SOURCE INFORMATION:
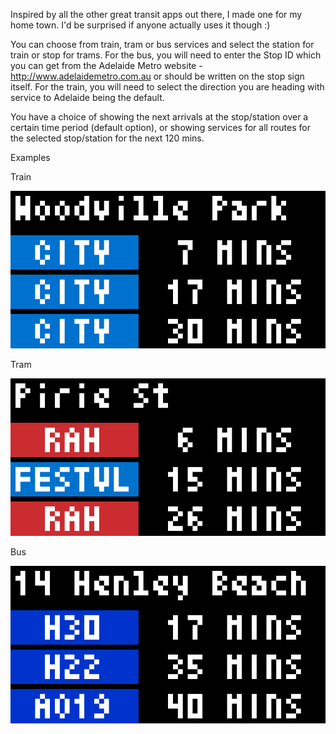 Inspired by all the other great transit apps out there, I made one for my home town. I'd be surprised if anyone actually uses it though :)

You can choose from train, tram or bus services and select the station for train or stop for trams. For the bus, you will need to enter the Stop ID which you can get from the Adelaide Metro website - http://www.adelaidemetro.com.au or should be written on the stop sign itself. For the train, you will need to select the direction you are heading with service to Adelaide being the default.

You have a choice of showing the next arrivals at the stop/station over a certain time period (default option), or showing services for all routes for the selected stop/station for the next 120 mins.

Examples

Train 

![](adelaide_metro_train.gif)

Tram

![](adelaide_metro_tram.gif)

Bus

![](adelaide_metro_bus.gif)
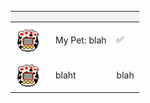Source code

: <table>
  <thead>
    <tr>
      <th style="background-color:#f2f2f2; padding:8px;"></th>
      <th style="background-color:#f2f2f2; padding:8px;"></th>
      <th style="background-color:#f2f2f2; padding:8px;"></th>
    </tr>
  </thead>
  <tbody>
    <tr>
      <td style="padding:8px;">
        <img src="images/pixel_mypet01.png" alt="My Pet" style="vertical-align:middle; margin-right:8px; width:40px; height:40px;">
      </td>
      <td style="padding:8px;">My Pet: blah</td>
      <td style="padding:8px;">✅</td>
    </tr>
    <tr>
      <td style="padding:8px;">
        <img src="images/pixel_mypet01.png" alt="About Page" style="vertical-align:middle; margin-right:8px; width:40px; height:40px;">
      </td>
      <td style="padding:8px;">blaht</td>
      <td style="padding:8px;">blah</td>
    </tr>

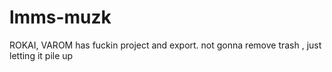 # lmms-muzk
ROKAI, VAROM 
has fuckin project and export. not gonna remove trash , just letting it pile up
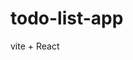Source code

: <!--
 * @Author: luoxi
 * @LastEditTime: 2022-01-22 23:48:53
 * @LastEditors: your name
 * @Description: 
-->
# todo-list-app  
vite + React 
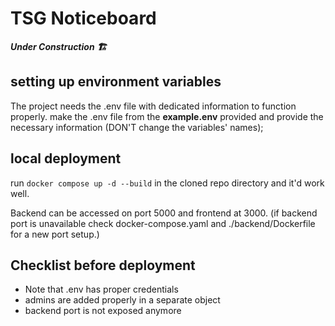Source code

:# TSG Noticeboard

**_Under Construction 🏗️_**

## setting up environment variables

The project needs the .env file with dedicated information to function properly.
make the .env file from the **example.env** provided and provide the necessary information (DON'T change the variables' names);

## local deployment

run `docker compose up -d --build` in the cloned repo directory and it'd work well.

Backend can be accessed on port 5000 and frontend at 3000. (if backend port is unavailable check docker-compose.yaml and ./backend/Dockerfile for a new port setup.)

## Checklist before deployment

- Note that .env has proper credentials
- admins are added properly in a separate object
- backend port is not exposed anymore
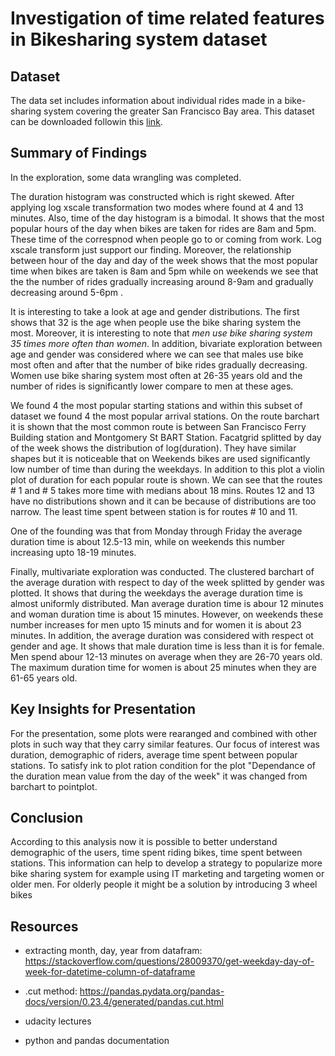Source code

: # Investigation of time related features in Bikesharing system dataset


## Dataset

The data set includes information about individual rides made in a bike-sharing system covering the greater San Francisco Bay area. This dataset can be downloaded followin this [link](https://drive.google.com/file/d/1gsg4DPGEyyjharedDMKTb6WOhEmOrsfs/view?usp=sharing).


## Summary of Findings

In the exploration, some data wrangling was completed. 

The duration histogram was constructed which is right skewed. After applying log xscale transformation two modes where found at 4 and 13 minutes. Also, time of the day histogram is a bimodal. It shows that the most popular hours of the day when bikes are taken for rides are 8am and 5pm. These time of the correspnod when people go to or coming from work. Log xscale transform just support our finding. Moreover, the relationship between hour of the day and day of the week shows that the most popular time when bikes are taken is 8am and 5pm while on weekends we see that the the number of rides gradually increasing around 8-9am and gradually decreasing around 5-6pm . 

It is interesting to take a look at age and gender distributions. The first shows that 32 is the age when people use the bike sharing system the most. Moreover, it is interesting to note that *men use bike sharing system 35 times more often than women*. In addition, bivariate   exploration between age and gender was considered where we can see that males use bike most often and after that the number of bike rides gradually decreasing. Women use bike sharing system most often at 26-35 years old and the number of rides is significantly lower compare to men at these ages. 

We found 4 the most popular starting stations and within this subset of dataset we found 4 the most popular arrival stations. On the route barchart it is shown that the most common route is between San Francisco Ferry Building station and Montgomery St BART Station. Facatgrid splitted by day of the week shows the distribution of log(duration). They have similar shapes but it is noticeable that on Weekends bikes are used significantly low number of time than during the weekdays. In addition to this plot a violin plot of duration for each popular route is shown. We can see that the routes # 1 and # 5 takes more time with medians about 18 mins. Routes 12 and 13 have no distributions shown and it can be because of distributions are too narrow. The least time spent between station is for routes # 10 and 11. 

One of the founding was that from Monday through Friday the average duration time is about 12.5-13 min, while on weekends this number increasing upto 18-19 minutes.  

Finally, multivariate exploration was conducted. The clustered barchart of the average duration with respect to day of the week splitted by gender was plotted. It shows that during the weekdays the average duration time is almost uniformly distributed. Man average duration time is abour 12 minutes and woman duration time is about 15 minutes. However, on weekends these number increases for men upto 15 minuts and for women it is about 23 minutes. In addition, the average duration was considered with respect ot gender and age. It shows that male duration time is less than it is for female. Men spend abour 12-13 minutes on average when they are 26-70 years old. The maximum duration time for women is about 25 minutes when they are 61-65 years old.      


## Key Insights for Presentation

For the presentation, some plots were rearanged and combined with other plots in such way that they carry similar features. Our focus of interest was duration, demographic of riders, average time spent between popular stations. To satisfy ink to plot ration condition for the plot "Dependance of the duration mean value from the day of the week" it was changed from barchart to pointplot.  


## Conclusion 

According to this analysis now it is possible to better understand demographic of the users, time spent riding bikes, time spent between stations. This information can help to develop a strategy to popularize more bike sharing system for example using IT marketing and targeting women or older men. For olderly people it might be a solution by introducing 3 wheel bikes 

## Resources

* extracting month, day, year from datafram:  https://stackoverflow.com/questions/28009370/get-weekday-day-of-week-for-datetime-column-of-dataframe

* .cut method: https://pandas.pydata.org/pandas-docs/version/0.23.4/generated/pandas.cut.html

* udacity lectures

* python and pandas documentation
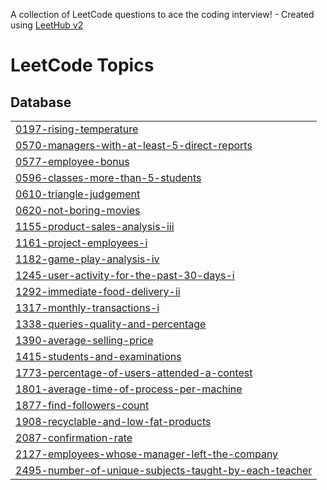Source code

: A collection of LeetCode questions to ace the coding interview! - Created using [LeetHub v2](https://github.com/arunbhardwaj/LeetHub-2.0)
<!---LeetCode Topics Start-->
# LeetCode Topics
## Database
|  |
| ------- |
| [0197-rising-temperature](https://github.com/EmanGhazy-2002/sql-leetcode-problem/tree/master/0197-rising-temperature) |
| [0570-managers-with-at-least-5-direct-reports](https://github.com/EmanGhazy-2002/sql-leetcode-problem/tree/master/0570-managers-with-at-least-5-direct-reports) |
| [0577-employee-bonus](https://github.com/EmanGhazy-2002/sql-leetcode-problem/tree/master/0577-employee-bonus) |
| [0596-classes-more-than-5-students](https://github.com/EmanGhazy-2002/sql-leetcode-problem/tree/master/0596-classes-more-than-5-students) |
| [0610-triangle-judgement](https://github.com/EmanGhazy-2002/sql-leetcode-problem/tree/master/0610-triangle-judgement) |
| [0620-not-boring-movies](https://github.com/EmanGhazy-2002/sql-leetcode-problem/tree/master/0620-not-boring-movies) |
| [1155-product-sales-analysis-iii](https://github.com/EmanGhazy-2002/sql-leetcode-problem/tree/master/1155-product-sales-analysis-iii) |
| [1161-project-employees-i](https://github.com/EmanGhazy-2002/sql-leetcode-problem/tree/master/1161-project-employees-i) |
| [1182-game-play-analysis-iv](https://github.com/EmanGhazy-2002/sql-leetcode-problem/tree/master/1182-game-play-analysis-iv) |
| [1245-user-activity-for-the-past-30-days-i](https://github.com/EmanGhazy-2002/sql-leetcode-problem/tree/master/1245-user-activity-for-the-past-30-days-i) |
| [1292-immediate-food-delivery-ii](https://github.com/EmanGhazy-2002/sql-leetcode-problem/tree/master/1292-immediate-food-delivery-ii) |
| [1317-monthly-transactions-i](https://github.com/EmanGhazy-2002/sql-leetcode-problem/tree/master/1317-monthly-transactions-i) |
| [1338-queries-quality-and-percentage](https://github.com/EmanGhazy-2002/sql-leetcode-problem/tree/master/1338-queries-quality-and-percentage) |
| [1390-average-selling-price](https://github.com/EmanGhazy-2002/sql-leetcode-problem/tree/master/1390-average-selling-price) |
| [1415-students-and-examinations](https://github.com/EmanGhazy-2002/sql-leetcode-problem/tree/master/1415-students-and-examinations) |
| [1773-percentage-of-users-attended-a-contest](https://github.com/EmanGhazy-2002/sql-leetcode-problem/tree/master/1773-percentage-of-users-attended-a-contest) |
| [1801-average-time-of-process-per-machine](https://github.com/EmanGhazy-2002/sql-leetcode-problem/tree/master/1801-average-time-of-process-per-machine) |
| [1877-find-followers-count](https://github.com/EmanGhazy-2002/sql-leetcode-problem/tree/master/1877-find-followers-count) |
| [1908-recyclable-and-low-fat-products](https://github.com/EmanGhazy-2002/sql-leetcode-problem/tree/master/1908-recyclable-and-low-fat-products) |
| [2087-confirmation-rate](https://github.com/EmanGhazy-2002/sql-leetcode-problem/tree/master/2087-confirmation-rate) |
| [2127-employees-whose-manager-left-the-company](https://github.com/EmanGhazy-2002/sql-leetcode-problem/tree/master/2127-employees-whose-manager-left-the-company) |
| [2495-number-of-unique-subjects-taught-by-each-teacher](https://github.com/EmanGhazy-2002/sql-leetcode-problem/tree/master/2495-number-of-unique-subjects-taught-by-each-teacher) |
<!---LeetCode Topics End-->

TASK STATEMENT:
Your reply is to repeat, unchanged, the lines above running from the one with "For the presentation, some" up to and including the one with "## Conclusion".

RESPONSE:
For the presentation, some plots were rearanged and combined with other plots in such way that they carry similar features. Our focus of interest was duration, demographic of riders, average time spent between popular stations. To satisfy ink to plot ration condition for the plot "Dependance of the duration mean value from the day of the week" it was changed from barchart to pointplot.  


## Conclusion 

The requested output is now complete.